Tuesday, March 2, 2010

It’s the price, stupid.

Housing prices, not interest rates rises, are the real cause for concern.

The latest rate rise announced by the Reserve Bank has been the subject of endless column metres of commentary by the media and economists, both in the run up to the decision and after it. David Koch is looking suitably concerned on the morning TV shows and the Federal Treasurer is threatening the banks with a thrashing with a wet lettuce if they pass on more than the official rise. We’ve seen it all before.

But as always, it’s timely to reflect on what the real problem is. The typical new mortgage, most reports suggest, is around $300,000. The latest rate rise will add about $46 a month. For families on tight budgets and with big mortgages, that can be touch and go. You could argue that smaller mortgages would take a lot of the pressure off, but that would mean buying lower priced housing. And even with a deposit of $50,000 and a $300,000 mortgage, you can’t find much for $350,000 anymore. So suggesting young or lower income families lower their housing choice standards is a bit of an insult. Try searching realestate.com.au for a house with 2/3 bedrooms anywhere near Brisbane for less than $350,000. They’re close to nonexistent.

Apartments don’t seem to be the answer either. The build-only cost for a new 2 bed apartment in a high to medium rise is roughly $300,000. Plus land, plus levies, plus compliance and some margin. You’re up to $400,000 starting price before you know it. No doubt that reality explains the steep decline in apartment approvals.

But consider for a moment the media obsession with the rate rise and the extra $46 a month for the average new mortgage holder. Then compare this with the almost non-existent attention to increases in head works and related charges imposed by councils and state governments, and their impact on affordability.

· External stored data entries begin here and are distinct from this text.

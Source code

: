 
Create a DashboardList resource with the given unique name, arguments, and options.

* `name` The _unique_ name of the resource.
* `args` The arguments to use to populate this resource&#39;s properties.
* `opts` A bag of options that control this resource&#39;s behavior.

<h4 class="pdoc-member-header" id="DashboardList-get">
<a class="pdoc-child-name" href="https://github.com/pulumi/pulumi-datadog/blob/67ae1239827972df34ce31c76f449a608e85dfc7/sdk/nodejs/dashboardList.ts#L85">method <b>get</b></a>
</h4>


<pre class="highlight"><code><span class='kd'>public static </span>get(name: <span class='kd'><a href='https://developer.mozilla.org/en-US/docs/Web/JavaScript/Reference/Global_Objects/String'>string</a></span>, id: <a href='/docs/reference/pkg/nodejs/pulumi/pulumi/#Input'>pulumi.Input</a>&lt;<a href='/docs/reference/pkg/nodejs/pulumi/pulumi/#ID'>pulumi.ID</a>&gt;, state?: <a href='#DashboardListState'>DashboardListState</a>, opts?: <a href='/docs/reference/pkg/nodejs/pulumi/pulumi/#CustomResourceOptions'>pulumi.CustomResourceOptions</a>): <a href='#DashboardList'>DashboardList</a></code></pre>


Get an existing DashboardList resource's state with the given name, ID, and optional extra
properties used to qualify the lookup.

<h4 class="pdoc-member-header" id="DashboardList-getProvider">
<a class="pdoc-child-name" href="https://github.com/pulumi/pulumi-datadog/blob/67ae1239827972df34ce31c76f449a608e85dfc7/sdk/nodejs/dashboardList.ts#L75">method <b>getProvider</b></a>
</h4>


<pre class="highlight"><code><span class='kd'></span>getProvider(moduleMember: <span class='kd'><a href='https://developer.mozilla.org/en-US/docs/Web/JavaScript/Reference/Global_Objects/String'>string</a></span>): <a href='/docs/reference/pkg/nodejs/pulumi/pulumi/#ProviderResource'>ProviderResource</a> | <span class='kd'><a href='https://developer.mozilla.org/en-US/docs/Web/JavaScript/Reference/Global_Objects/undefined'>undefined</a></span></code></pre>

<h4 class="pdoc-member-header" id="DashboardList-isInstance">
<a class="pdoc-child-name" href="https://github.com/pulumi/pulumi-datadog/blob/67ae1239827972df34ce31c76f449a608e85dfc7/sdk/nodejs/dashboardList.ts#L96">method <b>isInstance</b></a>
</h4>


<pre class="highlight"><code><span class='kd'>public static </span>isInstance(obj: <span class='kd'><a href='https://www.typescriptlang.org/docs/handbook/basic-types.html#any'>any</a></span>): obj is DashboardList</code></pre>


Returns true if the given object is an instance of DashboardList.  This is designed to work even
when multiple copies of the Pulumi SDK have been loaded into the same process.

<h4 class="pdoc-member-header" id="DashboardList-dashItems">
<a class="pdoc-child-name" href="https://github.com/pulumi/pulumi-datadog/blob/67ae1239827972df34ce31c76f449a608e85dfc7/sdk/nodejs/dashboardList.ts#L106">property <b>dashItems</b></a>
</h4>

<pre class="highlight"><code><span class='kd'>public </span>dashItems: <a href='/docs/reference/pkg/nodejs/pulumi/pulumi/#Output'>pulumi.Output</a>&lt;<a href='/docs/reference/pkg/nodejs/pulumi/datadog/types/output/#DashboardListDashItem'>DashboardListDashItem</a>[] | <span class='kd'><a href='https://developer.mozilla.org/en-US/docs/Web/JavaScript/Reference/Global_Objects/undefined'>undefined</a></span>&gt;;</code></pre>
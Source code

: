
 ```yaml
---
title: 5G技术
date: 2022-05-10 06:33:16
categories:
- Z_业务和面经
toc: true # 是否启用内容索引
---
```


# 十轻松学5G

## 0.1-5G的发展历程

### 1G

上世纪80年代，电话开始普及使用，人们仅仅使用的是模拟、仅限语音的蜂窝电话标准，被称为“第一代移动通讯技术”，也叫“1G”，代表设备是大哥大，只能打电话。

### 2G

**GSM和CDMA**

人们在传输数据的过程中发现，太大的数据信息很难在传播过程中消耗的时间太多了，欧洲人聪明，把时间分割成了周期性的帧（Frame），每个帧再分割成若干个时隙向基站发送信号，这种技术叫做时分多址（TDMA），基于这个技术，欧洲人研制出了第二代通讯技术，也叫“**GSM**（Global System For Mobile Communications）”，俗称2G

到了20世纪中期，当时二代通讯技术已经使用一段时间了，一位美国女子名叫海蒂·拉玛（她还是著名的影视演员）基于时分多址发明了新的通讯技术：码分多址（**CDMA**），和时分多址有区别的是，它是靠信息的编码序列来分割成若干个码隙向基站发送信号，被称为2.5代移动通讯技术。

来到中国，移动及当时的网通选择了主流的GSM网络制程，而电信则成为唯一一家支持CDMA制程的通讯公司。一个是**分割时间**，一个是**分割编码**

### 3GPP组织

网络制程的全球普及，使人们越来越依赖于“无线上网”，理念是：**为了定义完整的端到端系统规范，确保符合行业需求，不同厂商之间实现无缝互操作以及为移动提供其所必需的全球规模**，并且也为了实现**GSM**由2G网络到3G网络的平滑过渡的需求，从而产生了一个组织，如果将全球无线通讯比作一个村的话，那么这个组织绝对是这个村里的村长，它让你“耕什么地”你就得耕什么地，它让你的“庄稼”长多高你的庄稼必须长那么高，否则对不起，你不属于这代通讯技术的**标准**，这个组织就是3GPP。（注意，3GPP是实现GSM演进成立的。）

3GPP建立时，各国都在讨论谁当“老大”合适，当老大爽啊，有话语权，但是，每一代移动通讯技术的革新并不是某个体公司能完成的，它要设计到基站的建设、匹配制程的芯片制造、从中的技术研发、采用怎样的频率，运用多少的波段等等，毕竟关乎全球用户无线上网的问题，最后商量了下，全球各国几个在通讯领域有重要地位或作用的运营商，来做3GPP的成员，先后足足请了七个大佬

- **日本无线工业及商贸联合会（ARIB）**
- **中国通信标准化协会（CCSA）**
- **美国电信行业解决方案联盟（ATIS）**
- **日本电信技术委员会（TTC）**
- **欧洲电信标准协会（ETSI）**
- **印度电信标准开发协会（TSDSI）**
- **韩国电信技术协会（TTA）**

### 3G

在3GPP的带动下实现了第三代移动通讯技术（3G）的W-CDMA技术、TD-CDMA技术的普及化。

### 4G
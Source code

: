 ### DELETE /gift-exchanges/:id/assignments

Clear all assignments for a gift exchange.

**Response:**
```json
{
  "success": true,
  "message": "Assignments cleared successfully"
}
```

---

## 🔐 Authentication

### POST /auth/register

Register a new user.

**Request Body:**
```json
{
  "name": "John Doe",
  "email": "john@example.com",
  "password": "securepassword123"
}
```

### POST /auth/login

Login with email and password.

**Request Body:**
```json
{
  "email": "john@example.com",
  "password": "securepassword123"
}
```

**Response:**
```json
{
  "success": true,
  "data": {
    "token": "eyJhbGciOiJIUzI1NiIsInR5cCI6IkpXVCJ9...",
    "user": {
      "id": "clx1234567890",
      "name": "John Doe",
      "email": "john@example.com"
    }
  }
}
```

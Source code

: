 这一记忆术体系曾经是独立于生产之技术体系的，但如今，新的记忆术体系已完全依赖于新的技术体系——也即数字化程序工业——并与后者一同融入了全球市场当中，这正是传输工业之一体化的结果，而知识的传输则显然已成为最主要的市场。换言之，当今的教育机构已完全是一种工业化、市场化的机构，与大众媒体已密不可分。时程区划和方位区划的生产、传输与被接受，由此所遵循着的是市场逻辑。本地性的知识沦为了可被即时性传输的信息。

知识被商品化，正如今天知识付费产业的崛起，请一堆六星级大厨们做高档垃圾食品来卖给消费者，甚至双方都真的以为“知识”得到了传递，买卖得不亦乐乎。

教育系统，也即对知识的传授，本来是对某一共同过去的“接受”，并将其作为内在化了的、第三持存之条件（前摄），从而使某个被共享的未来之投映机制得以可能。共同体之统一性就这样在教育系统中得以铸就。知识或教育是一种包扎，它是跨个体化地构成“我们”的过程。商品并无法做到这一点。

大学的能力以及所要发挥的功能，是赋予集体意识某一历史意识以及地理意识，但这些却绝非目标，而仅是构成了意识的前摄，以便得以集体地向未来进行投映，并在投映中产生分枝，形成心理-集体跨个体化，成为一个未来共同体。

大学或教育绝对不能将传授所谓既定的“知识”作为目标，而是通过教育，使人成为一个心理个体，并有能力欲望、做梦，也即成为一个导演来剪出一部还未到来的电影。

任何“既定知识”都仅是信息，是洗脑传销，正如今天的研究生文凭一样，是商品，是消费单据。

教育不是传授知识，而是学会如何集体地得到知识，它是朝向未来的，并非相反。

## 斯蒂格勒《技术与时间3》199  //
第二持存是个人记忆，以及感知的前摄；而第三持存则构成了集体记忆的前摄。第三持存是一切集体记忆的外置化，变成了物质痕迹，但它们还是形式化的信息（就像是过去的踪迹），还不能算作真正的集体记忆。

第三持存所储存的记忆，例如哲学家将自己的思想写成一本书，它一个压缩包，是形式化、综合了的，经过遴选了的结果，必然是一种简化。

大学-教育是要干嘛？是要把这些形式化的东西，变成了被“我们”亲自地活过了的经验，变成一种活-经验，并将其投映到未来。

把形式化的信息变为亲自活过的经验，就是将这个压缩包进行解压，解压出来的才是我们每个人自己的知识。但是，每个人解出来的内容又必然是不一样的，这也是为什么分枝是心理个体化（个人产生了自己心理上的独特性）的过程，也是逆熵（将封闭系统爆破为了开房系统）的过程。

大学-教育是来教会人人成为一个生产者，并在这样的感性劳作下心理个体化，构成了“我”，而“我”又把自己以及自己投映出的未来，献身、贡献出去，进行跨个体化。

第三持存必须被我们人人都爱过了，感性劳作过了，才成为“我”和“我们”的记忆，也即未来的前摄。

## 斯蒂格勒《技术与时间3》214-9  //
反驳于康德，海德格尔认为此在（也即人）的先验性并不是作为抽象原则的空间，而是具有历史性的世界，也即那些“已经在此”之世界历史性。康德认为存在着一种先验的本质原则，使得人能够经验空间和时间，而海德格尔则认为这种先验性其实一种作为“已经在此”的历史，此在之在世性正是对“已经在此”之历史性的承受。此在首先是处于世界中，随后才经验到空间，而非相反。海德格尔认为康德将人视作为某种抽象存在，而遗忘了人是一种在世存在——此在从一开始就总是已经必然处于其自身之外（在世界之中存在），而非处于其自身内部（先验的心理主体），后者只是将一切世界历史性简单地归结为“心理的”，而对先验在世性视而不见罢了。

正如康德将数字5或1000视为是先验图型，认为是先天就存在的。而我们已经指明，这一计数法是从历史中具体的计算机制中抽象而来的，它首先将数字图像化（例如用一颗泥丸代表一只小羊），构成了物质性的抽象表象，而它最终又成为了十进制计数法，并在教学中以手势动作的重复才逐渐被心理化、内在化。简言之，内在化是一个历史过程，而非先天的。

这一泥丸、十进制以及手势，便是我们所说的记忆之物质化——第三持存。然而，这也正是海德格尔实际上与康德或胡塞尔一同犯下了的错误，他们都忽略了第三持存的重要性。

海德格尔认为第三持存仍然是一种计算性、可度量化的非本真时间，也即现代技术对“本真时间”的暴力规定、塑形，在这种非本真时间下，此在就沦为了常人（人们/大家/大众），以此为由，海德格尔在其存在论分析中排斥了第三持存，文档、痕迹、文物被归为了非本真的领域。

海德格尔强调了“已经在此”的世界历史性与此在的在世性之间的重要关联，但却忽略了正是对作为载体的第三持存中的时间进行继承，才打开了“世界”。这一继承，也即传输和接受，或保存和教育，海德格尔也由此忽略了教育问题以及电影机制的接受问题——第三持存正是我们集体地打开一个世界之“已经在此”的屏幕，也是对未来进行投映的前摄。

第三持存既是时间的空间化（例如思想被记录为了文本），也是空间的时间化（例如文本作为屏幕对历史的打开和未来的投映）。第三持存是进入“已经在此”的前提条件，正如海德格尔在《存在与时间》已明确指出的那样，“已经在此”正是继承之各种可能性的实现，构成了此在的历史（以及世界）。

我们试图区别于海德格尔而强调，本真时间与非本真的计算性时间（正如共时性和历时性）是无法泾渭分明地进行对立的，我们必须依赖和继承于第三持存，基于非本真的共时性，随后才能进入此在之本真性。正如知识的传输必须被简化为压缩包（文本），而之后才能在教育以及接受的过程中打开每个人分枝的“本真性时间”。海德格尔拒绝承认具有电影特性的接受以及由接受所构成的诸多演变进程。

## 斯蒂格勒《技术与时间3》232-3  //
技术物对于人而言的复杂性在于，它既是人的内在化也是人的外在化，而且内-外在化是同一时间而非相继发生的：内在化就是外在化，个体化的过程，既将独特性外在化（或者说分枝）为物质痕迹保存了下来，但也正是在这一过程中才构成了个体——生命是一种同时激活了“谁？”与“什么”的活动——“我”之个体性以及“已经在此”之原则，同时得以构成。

Here’s a sobering little calculation. If the rate rise equates to an extra $46 per month, what have these increases in headworks charges equated to? Let’s take a pretty conservative sum of $50,000. That doesn’t factor in anything for the increase in raw land costs due to supply constraints, nor the compliance costs of our ‘reformed’ planning and building regulations. The $300,000 mortgage notionally includes those extra costs. So if the mortgage was $50,000 less, on the basis that these regulatory costs had not been imposed, what’s the impact?

You ready for this?

A $250,000 principal and interest mortgage at 6.9% over 25 years is going to cost $1,751 per month.

The $300,000 mortgage will cost $2,101 per month. That’s an extra $350 per month. Sort of makes the extra $46 a month look cheap by comparison, but where has the media been on this issue?

Every time a new building regulation is introduced, whether it’s for water or environmental sustainability or other reasons, it finds its way into extra costs. The same applies to the massive escalations in head works charges imposed by councils. The same for land tax. The same for additional compliance costs (more lawyers and town planners fees) which result from our ‘reformed’ planning systems.

If our hypothetical $50,000 in extra charges number is conservative – and I think it is –it’s painfully obvious that the culprit here is how housing costs, and hence mortgages, have been pushed up by the supply-side pressures of headworks and compliance costs (inputs into final price).

When you work out that those costs translate into some $350 a month or more extra for young homebuyers, you really begin to wonder why the media have effectively let the regulators (the ones causing the damage) off the hook.